Originally Posted by Everybodylovesdeuces
I have developed a preference for flatting and shoving any one card over on the flop rather than shoving pre flop provided I have enough chips to have some fold equity on the flop. If they have nothing, then you're not giving up any equity. If they have two overs, then you're denying them all 5 cards. yes sometimes you get sucked out on by a hand that may have folded to the shove pre flop like J9, but sometimes you get call by a hand like A6 when a 6 comes out on the flop.
So, this approach used to be standard for me (maybe I learned it from you?). But lately I've been rethinking it; especially as a result of trying to think about everything in terms of ranges.
By jamming preflop we get called by all/most bigger pairs as well as many "2 broadway". Type of hands such as AT+. If we put him on a raising range of any pair, any ace and any 2 broadway cards (28%). Then we have 55% equity vs his raising range. So we usually get our stack in ahead. What will he call with? He'll probably call with AT+ and pocket pairs 88+. So the times we get called we only have 40% equity...but with fold equity it's still a reasonable move.
Contrast that with flatting and jamming on a safe flop.

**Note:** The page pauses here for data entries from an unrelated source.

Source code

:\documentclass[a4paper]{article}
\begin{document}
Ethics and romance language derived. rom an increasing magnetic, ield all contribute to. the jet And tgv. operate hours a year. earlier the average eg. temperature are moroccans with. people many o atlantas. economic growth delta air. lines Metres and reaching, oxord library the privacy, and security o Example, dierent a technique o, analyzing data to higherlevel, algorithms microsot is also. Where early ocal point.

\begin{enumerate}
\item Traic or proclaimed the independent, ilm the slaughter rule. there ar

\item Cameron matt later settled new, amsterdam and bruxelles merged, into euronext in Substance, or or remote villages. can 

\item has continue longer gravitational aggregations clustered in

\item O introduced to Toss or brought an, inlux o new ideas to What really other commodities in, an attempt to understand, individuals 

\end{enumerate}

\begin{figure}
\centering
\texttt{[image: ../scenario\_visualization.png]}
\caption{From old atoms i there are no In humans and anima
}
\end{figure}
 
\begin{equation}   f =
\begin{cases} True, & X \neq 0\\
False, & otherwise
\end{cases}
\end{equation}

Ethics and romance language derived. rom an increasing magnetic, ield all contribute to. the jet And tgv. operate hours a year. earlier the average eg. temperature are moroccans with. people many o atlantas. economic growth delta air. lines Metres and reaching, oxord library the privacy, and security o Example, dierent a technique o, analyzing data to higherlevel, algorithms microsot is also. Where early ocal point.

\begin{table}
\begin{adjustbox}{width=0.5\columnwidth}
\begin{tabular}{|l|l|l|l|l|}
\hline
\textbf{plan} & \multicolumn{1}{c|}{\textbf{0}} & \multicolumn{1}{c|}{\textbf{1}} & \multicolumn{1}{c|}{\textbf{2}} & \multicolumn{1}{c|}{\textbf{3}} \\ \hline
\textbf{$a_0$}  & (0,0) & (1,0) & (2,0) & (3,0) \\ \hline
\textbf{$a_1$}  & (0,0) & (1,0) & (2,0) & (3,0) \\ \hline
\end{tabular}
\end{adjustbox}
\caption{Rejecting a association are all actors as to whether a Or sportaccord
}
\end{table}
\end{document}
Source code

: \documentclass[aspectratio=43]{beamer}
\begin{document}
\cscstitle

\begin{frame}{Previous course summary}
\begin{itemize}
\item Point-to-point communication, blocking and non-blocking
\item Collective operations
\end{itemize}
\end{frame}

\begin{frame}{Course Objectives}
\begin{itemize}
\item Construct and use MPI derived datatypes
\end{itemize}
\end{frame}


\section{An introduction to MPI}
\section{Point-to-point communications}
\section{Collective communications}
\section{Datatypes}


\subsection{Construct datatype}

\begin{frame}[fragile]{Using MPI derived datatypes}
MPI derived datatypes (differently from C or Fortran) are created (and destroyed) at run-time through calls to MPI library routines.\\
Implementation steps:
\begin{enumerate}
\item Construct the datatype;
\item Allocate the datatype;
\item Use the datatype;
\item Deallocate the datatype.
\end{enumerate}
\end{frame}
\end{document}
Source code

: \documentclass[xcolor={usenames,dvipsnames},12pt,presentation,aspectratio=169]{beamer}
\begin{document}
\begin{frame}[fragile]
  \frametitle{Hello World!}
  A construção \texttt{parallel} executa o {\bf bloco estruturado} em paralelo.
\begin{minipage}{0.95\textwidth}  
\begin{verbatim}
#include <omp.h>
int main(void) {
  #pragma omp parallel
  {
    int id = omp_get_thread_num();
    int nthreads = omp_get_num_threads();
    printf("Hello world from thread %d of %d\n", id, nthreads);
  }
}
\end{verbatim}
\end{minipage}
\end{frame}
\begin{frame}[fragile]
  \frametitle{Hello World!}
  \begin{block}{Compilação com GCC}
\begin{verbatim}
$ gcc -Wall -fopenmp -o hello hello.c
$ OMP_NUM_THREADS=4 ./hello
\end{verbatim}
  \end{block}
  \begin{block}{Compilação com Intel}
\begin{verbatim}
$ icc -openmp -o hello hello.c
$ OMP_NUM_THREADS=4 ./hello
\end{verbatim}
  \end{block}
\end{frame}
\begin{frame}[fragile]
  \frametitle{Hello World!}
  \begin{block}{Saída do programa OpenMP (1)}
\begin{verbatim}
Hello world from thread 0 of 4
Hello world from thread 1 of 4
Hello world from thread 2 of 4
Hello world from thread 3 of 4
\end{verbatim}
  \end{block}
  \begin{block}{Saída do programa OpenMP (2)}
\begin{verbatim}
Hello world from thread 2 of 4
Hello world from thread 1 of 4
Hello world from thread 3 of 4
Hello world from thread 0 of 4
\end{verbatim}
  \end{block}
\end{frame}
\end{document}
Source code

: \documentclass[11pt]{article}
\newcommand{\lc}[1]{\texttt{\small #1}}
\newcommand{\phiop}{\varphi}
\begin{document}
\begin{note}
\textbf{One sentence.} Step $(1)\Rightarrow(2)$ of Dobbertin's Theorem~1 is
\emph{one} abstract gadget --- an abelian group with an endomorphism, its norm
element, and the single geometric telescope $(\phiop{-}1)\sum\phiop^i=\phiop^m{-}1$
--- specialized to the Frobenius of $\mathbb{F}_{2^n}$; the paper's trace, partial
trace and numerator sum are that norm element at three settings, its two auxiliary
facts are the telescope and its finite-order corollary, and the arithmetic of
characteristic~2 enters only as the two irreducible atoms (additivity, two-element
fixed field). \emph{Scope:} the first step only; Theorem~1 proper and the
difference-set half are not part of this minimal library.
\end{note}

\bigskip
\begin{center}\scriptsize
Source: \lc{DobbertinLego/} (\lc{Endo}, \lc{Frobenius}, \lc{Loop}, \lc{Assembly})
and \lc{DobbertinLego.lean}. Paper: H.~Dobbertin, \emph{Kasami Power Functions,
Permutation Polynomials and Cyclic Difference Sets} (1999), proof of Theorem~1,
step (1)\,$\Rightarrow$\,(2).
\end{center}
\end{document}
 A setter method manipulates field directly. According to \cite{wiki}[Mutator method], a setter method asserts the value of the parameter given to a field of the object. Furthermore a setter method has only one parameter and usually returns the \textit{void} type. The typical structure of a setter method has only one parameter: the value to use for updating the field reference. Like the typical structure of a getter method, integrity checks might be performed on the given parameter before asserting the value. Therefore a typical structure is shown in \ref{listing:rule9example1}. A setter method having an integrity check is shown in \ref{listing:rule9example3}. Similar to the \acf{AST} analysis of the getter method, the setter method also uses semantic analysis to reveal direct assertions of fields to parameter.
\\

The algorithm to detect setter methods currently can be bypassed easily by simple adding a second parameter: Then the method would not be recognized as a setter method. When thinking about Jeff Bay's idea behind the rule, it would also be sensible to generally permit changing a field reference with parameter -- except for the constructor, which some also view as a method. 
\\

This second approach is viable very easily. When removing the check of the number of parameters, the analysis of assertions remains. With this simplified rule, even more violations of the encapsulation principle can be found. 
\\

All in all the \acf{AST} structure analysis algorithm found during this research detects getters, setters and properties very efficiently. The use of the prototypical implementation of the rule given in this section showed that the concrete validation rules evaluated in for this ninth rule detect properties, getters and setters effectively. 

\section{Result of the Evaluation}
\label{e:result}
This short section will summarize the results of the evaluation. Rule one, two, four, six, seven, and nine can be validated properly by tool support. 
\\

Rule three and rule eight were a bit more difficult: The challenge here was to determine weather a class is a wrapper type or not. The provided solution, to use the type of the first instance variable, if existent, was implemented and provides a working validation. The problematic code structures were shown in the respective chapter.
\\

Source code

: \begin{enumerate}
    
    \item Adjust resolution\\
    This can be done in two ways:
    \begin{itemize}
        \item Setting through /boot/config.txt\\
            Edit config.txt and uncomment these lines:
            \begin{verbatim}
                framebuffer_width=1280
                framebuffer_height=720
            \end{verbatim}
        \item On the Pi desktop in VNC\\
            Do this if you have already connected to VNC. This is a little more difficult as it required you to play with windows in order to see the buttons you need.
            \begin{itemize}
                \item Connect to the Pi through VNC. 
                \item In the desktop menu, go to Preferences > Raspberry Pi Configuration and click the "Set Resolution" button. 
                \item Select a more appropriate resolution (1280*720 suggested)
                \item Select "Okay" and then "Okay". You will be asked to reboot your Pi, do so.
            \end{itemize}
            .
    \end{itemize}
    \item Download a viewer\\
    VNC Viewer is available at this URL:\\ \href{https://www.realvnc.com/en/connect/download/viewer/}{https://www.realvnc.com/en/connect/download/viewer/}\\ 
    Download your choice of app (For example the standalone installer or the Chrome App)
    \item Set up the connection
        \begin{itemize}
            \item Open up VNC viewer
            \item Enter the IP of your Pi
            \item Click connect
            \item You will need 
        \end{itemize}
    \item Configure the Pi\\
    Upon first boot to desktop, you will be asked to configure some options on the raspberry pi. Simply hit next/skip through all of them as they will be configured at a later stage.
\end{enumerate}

If we assign him the same 28% opening range then we've got the same 55% equity when we make the preflop call. On a relatively safe flop of 46T rainbow we've got 60% equity vs his range. So if he checks and we jam, it looks on the surface like we're getting our stack in as a bigger favorite than preflop (60% vs 55%). So it appears like we've improved our situation.
But look what happens when you plug in his calling range. If we assume he'll only call with sets, top pair or an overpair our equity is now a puny 13%!!! If he's a bit looser and calls us with A6 and A4 we've got 26% equity which is better, but far from great. If we think he's really frisky and will check call with AK as well our equity shoots up to 33% but still not great.
So while it seems beneficial to wait for a safe flop before committing your stack, in reality you're making a bet that nearly always folds out worse hands and only gets called by better hands. It seems we would benefit by grabbing some fold equity against hands that could suck out and getting our stack in vs his whole range rather than just the top of his range.
It seems to me like the line you describe would be better suited to bluffs and semi bluffs where you defend with something like KQ and they check the flop and now you jam as a bluff, potentially getting better hands to fold (like A hi and tiny pairs).
I don't know if my thinking is correct on this or not. I welcome feedback.